3、修改文件servicemanager_controller.go
定義一個interface 用於內部資源的創建,更新,資源是否已經存在,實例化資源
type OwnResource interface {
// 獲取內部資源的實體類
MakeOwnResource(instance *servicemanagerv1.ServiceManager,logger logr.Logger,scheme *runtime.Scheme)(interface{}, error)
// 校驗資源是否存在
OwnResourceExist(instance *servicemanagerv1.ServiceManager,client client.Client,logger logr.Logger)(bool, interface{},error)
// 獲取內部資源的狀態並修改自定資源的狀態
UpdateOwnerResources(instance *servicemanagerv1.ServiceManager,client client.Client,logger logr.Logger) error
// 發佈內部資源
ApplyOwnResource(instance *servicemanagerv1.ServiceManager,client client.Client,logger logr.Logger,scheme *runtime.Scheme)error
}
結構體實現這4個接口,以service爲例
type OwnService struct {
Port *int32
}
// 獲取內部資源的實體類
func (ownService *OwnService) MakeOwnResource(instance *ServiceManager,logger logr.Logger,scheme *runtime.Scheme) (interface{}, error){
var label = map[string]string{
"app": instance.Name,
}
objectMeta := metav1.ObjectMeta{
Name:instance.Name,
Namespace:instance.Namespace,
}
servicePort := []corev1.ServicePort{
corev1.ServicePort{
TargetPort: intstr.IntOrString{intstr.Int,*instance.Spec.Targetport,""},
NodePort: *instance.Spec.Port,
Port:*instance.Spec.Port,
},
}
serviceSpec := corev1.ServiceSpec{
Selector:label,
Type:corev1.ServiceTypeNodePort,
Ports:servicePort,
}
service := &corev1.Service{
ObjectMeta: objectMeta,
Spec:serviceSpec,
}
if err :=controllerutil.SetControllerReference(instance,service,scheme); err != nil{
msg := fmt.Sprintf("set controllerReference for service %s/%s failed", instance.Namespace, instance.Name)
logger.Error(err, msg)
return nil, err
}
return service,nil
}
// 校驗資源是否存在
func (ownService *OwnService) OwnResourceExist(instance *ServiceManager,client client.Client,logger logr.Logger) (bool, interface{},error){
service := &corev1.Service{}
// 查看k8s集羣中是否存在service資源
if err := client.Get(context.Background(),types.NamespacedName{Name:instance.Name,Namespace:instance.Namespace},service); err != nil{
return false,nil,err
}
return true,service,nil
}
// 獲取內部資源的狀態並修改自定資源的狀態
func (ownService *OwnService) UpdateOwnerResources(instance *ServiceManager,client client.Client,logger logr.Logger) error{
service := &corev1.Service{}
if err := client.Get(context.Background(),types.NamespacedName{Name:instance.Name,Namespace:instance.Namespace},service); err != nil{
logger.Error(err,"service 資源不存在!")
return err
}
instance.Status.LastUpdateTime = metav1.Now()
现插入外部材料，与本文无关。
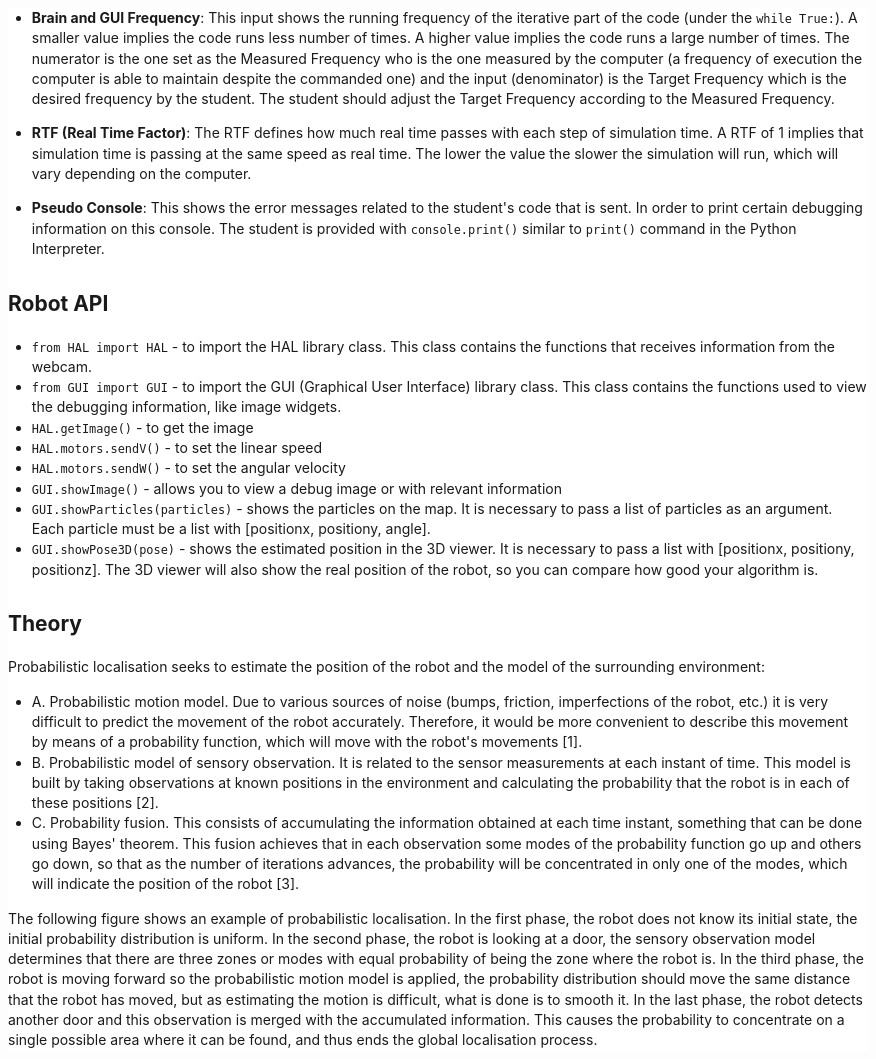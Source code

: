 * **Brain and GUI Frequency**: This input shows the running frequency of the iterative part of the code (under the `while True:`). A smaller value implies the code runs less number of times. A higher value implies the code runs a large number of times. The numerator is the one set as the Measured Frequency who is the one measured by the computer (a frequency of execution the computer is able to maintain despite the commanded one) and the input (denominator) is the Target Frequency which is the desired frequency by the student. The student should adjust the Target Frequency according to the Measured Frequency.

* **RTF (Real Time Factor)**: The RTF defines how much real time passes with each step of simulation time. A RTF of 1 implies that simulation time is passing at the same speed as real time. The lower the value the slower the simulation will run, which will vary depending on the computer. 

* **Pseudo Console**: This shows the error messages related to the student's code that is sent. In order to print certain debugging information on this console. The student is provided with `console.print()` similar to `print()` command in the Python Interpreter. 

## Robot API

* `from HAL import HAL` - to import the HAL library class. This class contains the functions that receives information from the webcam.
* `from GUI import GUI` - to import the GUI (Graphical User Interface) library class. This class contains the functions used to view the debugging information, like image widgets.
* `HAL.getImage()` - to get the image
* `HAL.motors.sendV()` - to set the linear speed
* `HAL.motors.sendW()` - to set the angular velocity   
* `GUI.showImage()` - allows you to view a debug image or with relevant information
* `GUI.showParticles(particles)` - shows the particles on the map. It is necessary to pass a list of particles as an argument. Each particle must be a list with [positionx, positiony, angle].    
* `GUI.showPose3D(pose)` - shows the estimated position in the 3D viewer. It is necessary to pass a list with [positionx, positiony, positionz]. The 3D viewer will also show the real position of the robot, so you can compare how good your algorithm is.   

## Theory

Probabilistic localisation seeks to estimate the position of the robot and the model of the surrounding environment:   
- A. Probabilistic motion model. Due to various sources of noise (bumps, friction, imperfections of the robot, etc.) it is very difficult to predict the movement of the robot accurately. Therefore, it would be more convenient to describe this movement by means of a probability function, which will move with the robot's movements [1].    
- B. Probabilistic model of sensory observation.  It is related to the sensor measurements at each instant of time. This model is built by taking observations at known positions in the environment and calculating the probability that the robot is in each of these positions [2].   
- C. Probability fusion.  This consists of accumulating the information obtained at each time instant, something that can be done using Bayes' theorem. This fusion achieves that in each observation some modes of the probability function go up and others go down, so that as the number of iterations advances, the probability will be concentrated in only one of the modes, which will indicate the position of the robot [3].   

The following figure shows an example of probabilistic localisation. In the first phase, the robot does not know its initial state, the initial probability distribution is uniform. In the second phase, the robot is looking at a door, the sensory observation model determines that there are three zones or modes with equal probability of being the zone where the robot is.  In the third phase, the robot is moving forward so the probabilistic motion model is applied, the probability distribution should move the same distance that the robot has moved, but as estimating the motion is difficult, what is done is to smooth it.  In the last phase, the robot detects another door and this observation is merged with the accumulated information. This causes the probability to concentrate on a single possible area where it can be found, and thus ends the global localisation process.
instance.Status.ServiceStatus = service.Status
return nil
}
// 發佈內部資源
func (ownService *OwnService) ApplyOwnResource(instance *ServiceManager,client client.Client,logger logr.Logger,scheme *runtime.Scheme) error{
// 首先查看資源是否存在
exsit,found,err := ownService.OwnResourceExist(instance,client,logger)
if err != nil {
logger.Error(err,"service 資源不存在!")
// return err
}
service,err := ownService.MakeOwnResource(instance,logger,scheme)
newService,ok := service.(*corev1.Service)
if !ok {
logger.Error(err,"service 結構體轉化失敗!")
return err
}
if err != nil {
logger.Error(err,"獲取service資源失敗!")
return err
}
if exsit {
// 更新
founService,ok := found.(*corev1.Service)
if ! ok{
logger.Error(err,"service 結構體轉化失敗!")
return err
}
// 這裏有個坑,svc在創建前可能未指定clusterIP,那麼svc創建後,
// 會自動指定clusterIP並修改spec.clusterIP字段,
// 因此這裏要補上。SessionAffinity同理
newService.Spec.ClusterIP = founService.Spec.ClusterIP
newService.Spec.SessionAffinity = founService.Spec.SessionAffinity
newService.ObjectMeta.ResourceVersion = founService.ObjectMeta.ResourceVersion
// 如果不等,則更新Service資源
if founService != nil && !reflect.DeepEqual(founService.Spec,newService.Spec) {
err := client.Update(context.Background(),newService)
if err != nil {
logger.Error(err,"service更新失敗!")
return err
}
}
}else{
// 創建
err := client.Create(context.Background(),newService)
if err != nil {
logger.Error(err,"service 創建失敗!")
return err
}
}
return nil
}
修改controller包中的方法,這個方式是真正調諧部分
// +kubebuilder:rbac:groups=servicemanager.servicemanager.io,resources=servicemanagers,verbs=get;list;watch;create;update;patch;delete
// +kubebuilder:rbac:groups=servicemanager.servicemanager.io,resources=servicemanagers/status,verbs=get;update;patch
// +kubebuilder:rbac:groups=apps,resources=statefulSet,verbs=get;update;patch;delete
// +kubebuilder:rbac:groups=apps,resources=deployment,verbs=get;update;patch;delete
// +kubebuilder:rbac:groups=core,resources=service,verbs=get;update;patch;delete
func (r *ServiceManagerReconciler) Reconcile(req ctrl.Request) (ctrl.Result, error) {
ctx := context.Background()
logger := r.Log.WithValues("servicemanager", req.NamespacedName)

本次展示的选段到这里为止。